__Exercise description__:
Filter the entries for the word "machines". Copy each line in which it occurs.

Start of Block

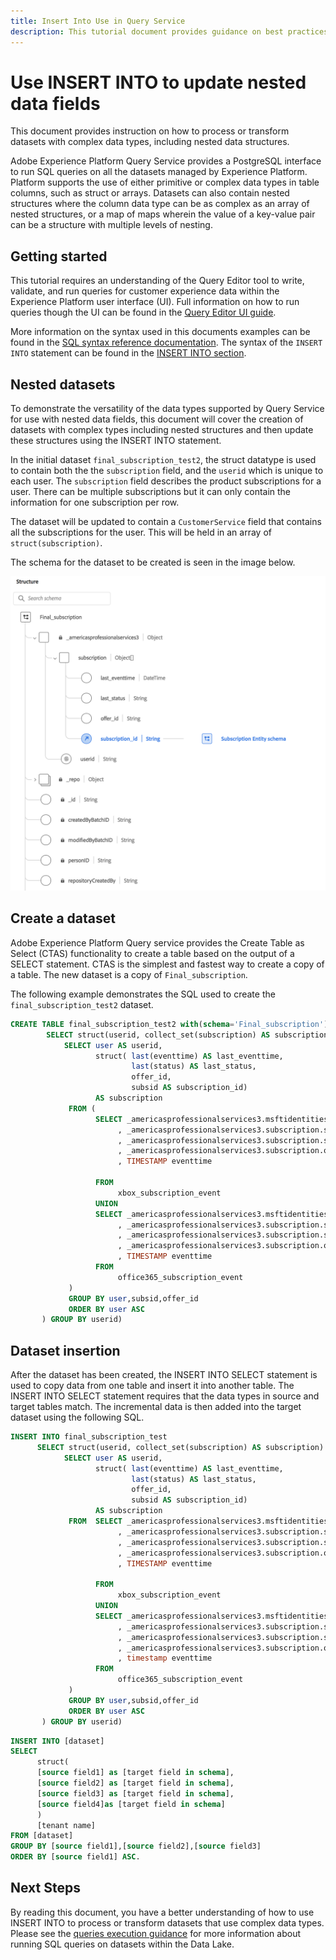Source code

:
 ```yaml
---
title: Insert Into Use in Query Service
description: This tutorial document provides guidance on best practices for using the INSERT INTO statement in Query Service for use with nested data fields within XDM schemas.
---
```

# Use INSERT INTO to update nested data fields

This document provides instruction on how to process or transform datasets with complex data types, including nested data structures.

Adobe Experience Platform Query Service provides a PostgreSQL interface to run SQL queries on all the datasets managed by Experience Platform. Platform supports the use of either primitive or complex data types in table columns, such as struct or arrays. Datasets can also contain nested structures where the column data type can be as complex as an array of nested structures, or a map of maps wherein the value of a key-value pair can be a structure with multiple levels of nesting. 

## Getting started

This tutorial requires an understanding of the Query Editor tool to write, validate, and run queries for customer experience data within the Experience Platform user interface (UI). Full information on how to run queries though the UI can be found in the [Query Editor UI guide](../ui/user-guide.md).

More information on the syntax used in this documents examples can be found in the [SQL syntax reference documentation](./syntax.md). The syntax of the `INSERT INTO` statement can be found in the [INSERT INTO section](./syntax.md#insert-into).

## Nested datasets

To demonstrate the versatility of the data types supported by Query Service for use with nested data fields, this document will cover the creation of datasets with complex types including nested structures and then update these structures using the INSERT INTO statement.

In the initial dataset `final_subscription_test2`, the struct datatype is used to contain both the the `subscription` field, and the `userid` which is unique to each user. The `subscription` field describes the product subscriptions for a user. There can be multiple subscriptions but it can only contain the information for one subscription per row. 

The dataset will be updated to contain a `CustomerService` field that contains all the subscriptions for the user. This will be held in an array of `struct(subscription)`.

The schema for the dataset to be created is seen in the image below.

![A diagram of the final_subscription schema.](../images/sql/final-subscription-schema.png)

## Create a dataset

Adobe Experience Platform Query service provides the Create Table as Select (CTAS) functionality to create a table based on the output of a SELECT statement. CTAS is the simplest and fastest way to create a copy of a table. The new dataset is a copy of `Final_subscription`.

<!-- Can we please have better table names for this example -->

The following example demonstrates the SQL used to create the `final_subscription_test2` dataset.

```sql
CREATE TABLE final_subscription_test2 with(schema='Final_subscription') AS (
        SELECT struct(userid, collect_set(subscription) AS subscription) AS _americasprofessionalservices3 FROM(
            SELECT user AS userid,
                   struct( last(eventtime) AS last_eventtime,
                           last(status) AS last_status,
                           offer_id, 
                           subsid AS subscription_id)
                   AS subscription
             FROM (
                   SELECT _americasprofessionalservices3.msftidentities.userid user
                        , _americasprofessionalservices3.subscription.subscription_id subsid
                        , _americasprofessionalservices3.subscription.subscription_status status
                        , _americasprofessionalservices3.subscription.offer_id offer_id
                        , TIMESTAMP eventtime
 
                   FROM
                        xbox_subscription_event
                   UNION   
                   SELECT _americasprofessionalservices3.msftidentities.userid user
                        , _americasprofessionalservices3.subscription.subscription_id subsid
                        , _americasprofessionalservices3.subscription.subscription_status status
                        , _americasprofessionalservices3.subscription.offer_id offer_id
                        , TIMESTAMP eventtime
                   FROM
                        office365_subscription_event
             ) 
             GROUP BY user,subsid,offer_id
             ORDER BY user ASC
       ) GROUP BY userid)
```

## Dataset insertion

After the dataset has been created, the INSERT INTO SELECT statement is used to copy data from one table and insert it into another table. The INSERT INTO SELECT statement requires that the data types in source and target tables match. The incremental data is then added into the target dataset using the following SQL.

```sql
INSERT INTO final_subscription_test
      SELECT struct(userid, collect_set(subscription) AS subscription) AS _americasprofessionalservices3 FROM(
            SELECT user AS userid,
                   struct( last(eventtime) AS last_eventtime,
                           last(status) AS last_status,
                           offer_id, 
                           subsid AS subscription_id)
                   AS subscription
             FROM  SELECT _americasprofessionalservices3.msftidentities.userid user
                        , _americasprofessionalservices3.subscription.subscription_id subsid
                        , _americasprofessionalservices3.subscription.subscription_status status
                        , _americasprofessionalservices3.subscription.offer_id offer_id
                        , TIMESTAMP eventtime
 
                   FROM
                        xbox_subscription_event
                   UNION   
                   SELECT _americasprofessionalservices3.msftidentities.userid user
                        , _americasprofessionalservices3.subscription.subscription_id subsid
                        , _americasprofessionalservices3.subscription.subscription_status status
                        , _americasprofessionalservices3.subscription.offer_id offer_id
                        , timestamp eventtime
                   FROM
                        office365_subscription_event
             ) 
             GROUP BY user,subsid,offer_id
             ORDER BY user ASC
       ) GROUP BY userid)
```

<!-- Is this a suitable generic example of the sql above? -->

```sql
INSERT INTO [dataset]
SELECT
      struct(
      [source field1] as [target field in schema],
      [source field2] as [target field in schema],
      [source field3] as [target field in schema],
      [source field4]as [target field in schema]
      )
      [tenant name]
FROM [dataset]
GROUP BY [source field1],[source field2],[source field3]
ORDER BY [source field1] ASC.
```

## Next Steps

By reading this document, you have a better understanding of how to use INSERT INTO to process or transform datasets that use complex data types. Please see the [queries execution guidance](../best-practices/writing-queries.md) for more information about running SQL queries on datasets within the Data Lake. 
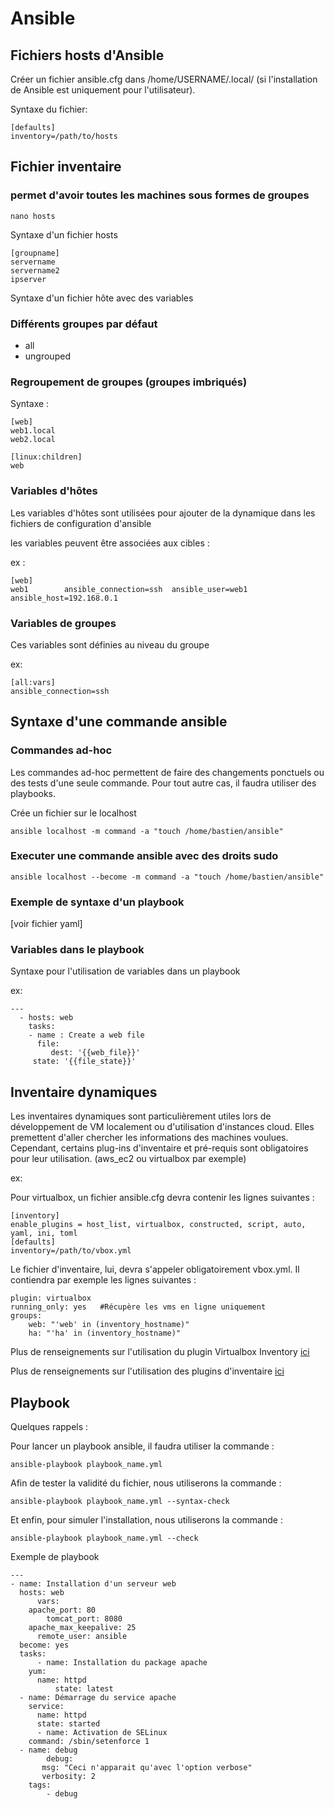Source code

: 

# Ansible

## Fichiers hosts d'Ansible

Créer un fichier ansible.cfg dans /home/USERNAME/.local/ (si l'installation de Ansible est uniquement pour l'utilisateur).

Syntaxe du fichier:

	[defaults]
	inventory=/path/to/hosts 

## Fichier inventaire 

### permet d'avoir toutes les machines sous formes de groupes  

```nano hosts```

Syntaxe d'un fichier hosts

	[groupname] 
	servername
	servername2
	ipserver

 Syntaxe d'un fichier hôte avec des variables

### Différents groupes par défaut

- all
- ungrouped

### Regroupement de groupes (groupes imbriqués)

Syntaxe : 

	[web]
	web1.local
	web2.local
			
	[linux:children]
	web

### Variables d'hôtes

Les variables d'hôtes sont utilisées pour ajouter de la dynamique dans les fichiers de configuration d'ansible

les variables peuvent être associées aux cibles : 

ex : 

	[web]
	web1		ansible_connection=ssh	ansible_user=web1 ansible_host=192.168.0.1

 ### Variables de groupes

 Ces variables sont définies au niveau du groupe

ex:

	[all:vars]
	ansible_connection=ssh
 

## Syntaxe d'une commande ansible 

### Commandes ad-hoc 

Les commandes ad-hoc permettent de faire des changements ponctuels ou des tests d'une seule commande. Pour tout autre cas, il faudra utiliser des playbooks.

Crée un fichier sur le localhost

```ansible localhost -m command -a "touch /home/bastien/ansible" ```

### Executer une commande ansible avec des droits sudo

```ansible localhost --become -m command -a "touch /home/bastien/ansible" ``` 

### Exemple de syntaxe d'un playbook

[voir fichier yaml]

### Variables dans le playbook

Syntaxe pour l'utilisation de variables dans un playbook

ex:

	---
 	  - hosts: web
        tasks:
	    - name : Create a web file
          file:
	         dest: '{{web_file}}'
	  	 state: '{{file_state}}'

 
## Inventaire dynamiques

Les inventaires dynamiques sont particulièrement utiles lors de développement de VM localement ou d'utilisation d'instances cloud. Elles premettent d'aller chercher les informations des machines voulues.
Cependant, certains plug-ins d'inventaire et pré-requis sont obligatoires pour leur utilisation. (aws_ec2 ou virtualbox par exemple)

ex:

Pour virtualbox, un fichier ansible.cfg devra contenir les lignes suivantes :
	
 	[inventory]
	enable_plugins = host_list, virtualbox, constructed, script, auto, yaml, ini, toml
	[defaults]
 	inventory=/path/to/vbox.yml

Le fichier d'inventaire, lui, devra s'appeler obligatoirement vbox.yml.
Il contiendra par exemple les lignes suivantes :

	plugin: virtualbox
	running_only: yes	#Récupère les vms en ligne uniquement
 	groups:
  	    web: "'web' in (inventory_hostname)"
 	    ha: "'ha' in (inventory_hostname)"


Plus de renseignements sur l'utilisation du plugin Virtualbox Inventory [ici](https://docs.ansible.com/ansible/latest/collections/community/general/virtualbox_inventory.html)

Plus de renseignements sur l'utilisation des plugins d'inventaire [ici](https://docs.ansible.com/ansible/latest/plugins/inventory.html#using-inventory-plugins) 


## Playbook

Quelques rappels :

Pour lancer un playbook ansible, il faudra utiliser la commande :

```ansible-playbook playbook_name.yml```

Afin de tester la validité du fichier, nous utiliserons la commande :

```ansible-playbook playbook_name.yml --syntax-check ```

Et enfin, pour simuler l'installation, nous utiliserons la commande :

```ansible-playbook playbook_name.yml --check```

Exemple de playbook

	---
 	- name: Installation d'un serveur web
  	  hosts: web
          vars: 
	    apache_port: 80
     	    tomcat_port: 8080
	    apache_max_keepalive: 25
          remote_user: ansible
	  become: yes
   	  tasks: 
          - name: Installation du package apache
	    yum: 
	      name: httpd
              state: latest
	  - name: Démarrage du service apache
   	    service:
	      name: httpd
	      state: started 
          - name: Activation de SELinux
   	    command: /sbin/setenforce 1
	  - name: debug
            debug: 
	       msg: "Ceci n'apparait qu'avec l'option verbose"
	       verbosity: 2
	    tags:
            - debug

End of Block

__Reply to the exercise__:
### permet d'avoir toutes les machines sous formes de groupes  
Les inventaires dynamiques sont particulièrement utiles lors de développement de VM localement ou d'utilisation d'instances cloud. Elles premettent d'aller chercher les informations des machines voulues.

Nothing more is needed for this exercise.